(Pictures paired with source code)
....

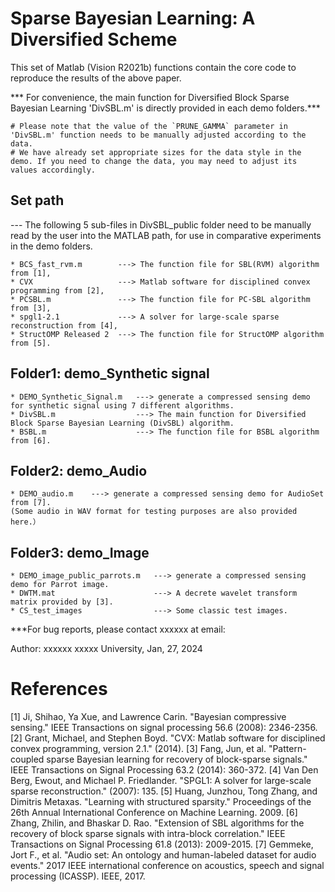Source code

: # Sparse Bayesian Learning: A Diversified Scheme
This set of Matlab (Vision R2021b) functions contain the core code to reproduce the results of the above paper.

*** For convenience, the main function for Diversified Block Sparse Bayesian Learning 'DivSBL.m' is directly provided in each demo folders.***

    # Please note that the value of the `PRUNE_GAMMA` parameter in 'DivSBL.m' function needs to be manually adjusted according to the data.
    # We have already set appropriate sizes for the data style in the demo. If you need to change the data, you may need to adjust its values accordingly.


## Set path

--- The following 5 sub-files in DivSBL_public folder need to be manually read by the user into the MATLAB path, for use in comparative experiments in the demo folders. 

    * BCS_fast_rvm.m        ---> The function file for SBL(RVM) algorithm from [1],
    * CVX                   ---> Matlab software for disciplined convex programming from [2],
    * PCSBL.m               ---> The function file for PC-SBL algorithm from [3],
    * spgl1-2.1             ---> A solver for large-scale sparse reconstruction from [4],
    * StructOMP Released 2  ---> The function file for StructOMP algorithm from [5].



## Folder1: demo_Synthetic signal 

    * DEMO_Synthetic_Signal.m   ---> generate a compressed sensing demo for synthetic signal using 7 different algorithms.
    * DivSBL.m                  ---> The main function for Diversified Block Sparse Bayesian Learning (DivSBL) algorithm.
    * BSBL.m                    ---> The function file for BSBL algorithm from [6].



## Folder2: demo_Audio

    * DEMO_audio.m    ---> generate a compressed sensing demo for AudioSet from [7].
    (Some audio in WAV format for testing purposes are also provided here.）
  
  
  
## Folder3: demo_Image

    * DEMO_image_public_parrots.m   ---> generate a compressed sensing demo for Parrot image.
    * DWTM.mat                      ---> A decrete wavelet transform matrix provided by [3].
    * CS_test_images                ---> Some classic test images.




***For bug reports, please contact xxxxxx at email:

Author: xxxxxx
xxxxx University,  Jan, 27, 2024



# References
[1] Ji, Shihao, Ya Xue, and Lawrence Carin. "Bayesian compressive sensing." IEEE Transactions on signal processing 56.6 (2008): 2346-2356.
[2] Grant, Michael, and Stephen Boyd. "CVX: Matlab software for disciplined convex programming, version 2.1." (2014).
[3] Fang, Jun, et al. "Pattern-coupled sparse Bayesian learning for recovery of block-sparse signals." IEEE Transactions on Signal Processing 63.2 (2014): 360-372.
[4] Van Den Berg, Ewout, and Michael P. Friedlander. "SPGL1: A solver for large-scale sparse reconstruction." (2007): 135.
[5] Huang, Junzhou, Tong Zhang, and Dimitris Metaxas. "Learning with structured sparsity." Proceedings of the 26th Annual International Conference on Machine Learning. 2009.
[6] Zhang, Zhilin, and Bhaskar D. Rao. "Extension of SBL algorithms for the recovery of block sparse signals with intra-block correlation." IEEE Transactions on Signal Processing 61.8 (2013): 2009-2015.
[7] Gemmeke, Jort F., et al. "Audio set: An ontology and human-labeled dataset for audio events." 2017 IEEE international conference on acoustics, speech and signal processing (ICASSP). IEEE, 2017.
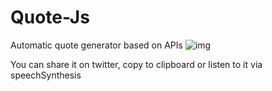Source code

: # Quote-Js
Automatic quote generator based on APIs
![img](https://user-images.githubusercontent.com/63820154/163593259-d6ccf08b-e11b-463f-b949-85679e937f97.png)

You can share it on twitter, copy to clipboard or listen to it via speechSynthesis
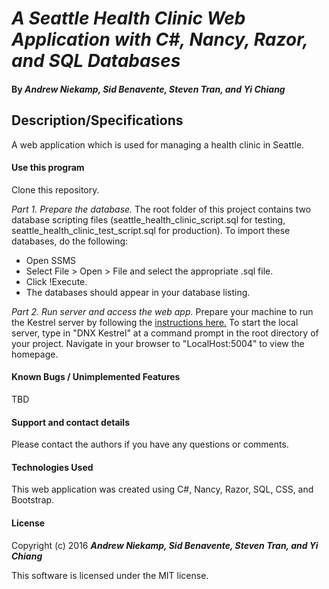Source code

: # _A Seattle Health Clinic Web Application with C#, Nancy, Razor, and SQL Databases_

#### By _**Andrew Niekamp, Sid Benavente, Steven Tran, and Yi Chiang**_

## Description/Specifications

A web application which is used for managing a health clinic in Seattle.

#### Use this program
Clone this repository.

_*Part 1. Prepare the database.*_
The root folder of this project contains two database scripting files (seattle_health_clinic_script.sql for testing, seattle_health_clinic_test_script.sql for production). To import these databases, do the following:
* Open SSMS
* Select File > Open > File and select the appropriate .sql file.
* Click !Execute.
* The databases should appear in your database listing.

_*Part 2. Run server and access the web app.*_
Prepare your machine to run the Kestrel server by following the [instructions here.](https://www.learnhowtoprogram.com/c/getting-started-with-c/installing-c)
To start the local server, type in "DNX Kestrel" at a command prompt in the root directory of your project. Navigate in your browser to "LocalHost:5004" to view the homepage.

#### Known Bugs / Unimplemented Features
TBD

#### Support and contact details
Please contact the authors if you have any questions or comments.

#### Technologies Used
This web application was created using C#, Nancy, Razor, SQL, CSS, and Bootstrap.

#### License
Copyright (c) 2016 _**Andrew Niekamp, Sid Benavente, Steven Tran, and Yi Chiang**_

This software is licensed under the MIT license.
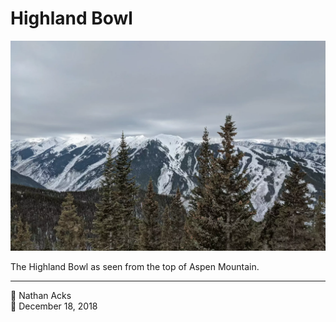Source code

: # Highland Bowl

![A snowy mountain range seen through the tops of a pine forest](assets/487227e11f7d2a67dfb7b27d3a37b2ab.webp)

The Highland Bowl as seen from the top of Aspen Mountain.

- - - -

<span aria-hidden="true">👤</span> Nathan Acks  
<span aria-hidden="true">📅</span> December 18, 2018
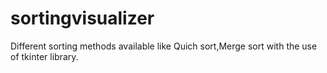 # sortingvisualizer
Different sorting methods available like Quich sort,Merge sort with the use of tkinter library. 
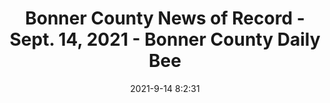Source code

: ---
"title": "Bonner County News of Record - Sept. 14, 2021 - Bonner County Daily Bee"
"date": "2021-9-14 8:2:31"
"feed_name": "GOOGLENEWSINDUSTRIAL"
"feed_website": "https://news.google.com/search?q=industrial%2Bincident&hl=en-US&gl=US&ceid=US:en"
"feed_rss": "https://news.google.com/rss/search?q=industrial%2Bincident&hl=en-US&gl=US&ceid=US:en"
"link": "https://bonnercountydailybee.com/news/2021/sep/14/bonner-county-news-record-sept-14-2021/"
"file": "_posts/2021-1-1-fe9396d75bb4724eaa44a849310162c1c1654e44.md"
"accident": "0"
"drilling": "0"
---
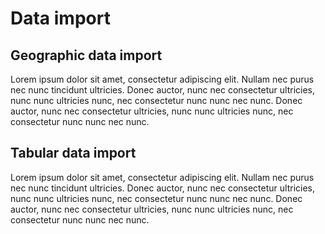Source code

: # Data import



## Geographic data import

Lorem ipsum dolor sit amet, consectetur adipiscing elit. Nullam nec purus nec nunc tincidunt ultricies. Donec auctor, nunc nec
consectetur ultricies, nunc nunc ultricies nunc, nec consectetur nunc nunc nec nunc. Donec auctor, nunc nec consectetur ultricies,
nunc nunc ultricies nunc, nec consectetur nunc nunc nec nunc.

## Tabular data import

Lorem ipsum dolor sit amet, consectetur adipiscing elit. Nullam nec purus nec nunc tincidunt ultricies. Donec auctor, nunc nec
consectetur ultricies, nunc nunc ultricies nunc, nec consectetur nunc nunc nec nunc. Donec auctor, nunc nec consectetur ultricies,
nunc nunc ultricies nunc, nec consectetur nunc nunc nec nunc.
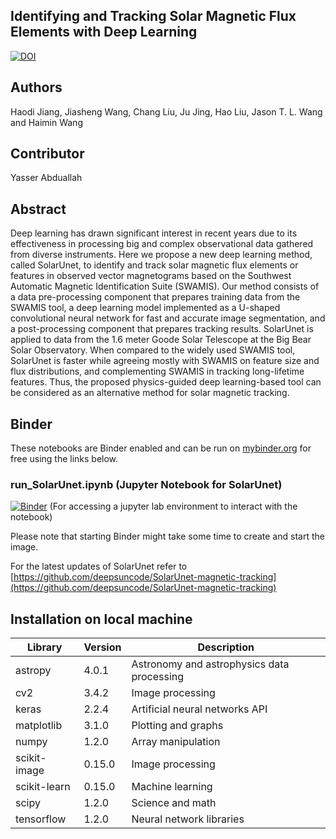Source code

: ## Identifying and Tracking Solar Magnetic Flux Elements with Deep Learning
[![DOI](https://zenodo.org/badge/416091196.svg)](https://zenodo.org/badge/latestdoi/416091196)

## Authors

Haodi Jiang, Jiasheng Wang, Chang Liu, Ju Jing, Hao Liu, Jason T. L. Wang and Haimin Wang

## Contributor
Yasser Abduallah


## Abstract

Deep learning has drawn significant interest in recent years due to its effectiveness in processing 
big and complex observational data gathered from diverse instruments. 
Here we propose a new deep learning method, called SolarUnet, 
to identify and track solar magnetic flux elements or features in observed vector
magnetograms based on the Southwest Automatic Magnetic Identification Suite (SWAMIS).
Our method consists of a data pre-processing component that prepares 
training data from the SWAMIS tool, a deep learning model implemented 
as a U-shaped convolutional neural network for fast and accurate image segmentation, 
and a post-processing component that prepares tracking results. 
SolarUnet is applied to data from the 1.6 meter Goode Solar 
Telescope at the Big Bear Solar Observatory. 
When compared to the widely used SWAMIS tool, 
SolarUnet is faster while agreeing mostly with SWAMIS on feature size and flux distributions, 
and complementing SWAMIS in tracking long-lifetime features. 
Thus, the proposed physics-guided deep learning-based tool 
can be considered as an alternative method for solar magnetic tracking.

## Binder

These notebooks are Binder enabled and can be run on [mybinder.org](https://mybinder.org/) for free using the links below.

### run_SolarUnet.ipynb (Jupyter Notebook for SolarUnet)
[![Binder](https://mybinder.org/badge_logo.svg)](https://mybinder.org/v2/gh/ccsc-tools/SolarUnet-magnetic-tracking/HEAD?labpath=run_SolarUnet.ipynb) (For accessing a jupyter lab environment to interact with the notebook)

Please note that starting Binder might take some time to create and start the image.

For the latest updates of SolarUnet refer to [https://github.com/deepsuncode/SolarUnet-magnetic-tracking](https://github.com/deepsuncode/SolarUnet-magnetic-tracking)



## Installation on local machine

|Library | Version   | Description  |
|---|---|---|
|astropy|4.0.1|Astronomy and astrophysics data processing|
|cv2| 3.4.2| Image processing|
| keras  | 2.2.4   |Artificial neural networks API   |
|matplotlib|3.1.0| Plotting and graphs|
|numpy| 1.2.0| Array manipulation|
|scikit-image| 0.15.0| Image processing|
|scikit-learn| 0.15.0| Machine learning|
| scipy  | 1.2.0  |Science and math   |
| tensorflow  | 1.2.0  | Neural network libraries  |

....

Search the data above for the word "Andrew". Copy each line it is in.

- **Your response**:
#### By _**Andrew Niekamp, Sid Benavente, Steven Tran, and Yi Chiang**_
Copyright (c) 2016 _**Andrew Niekamp, Sid Benavente, Steven Tran, and Yi Chiang**_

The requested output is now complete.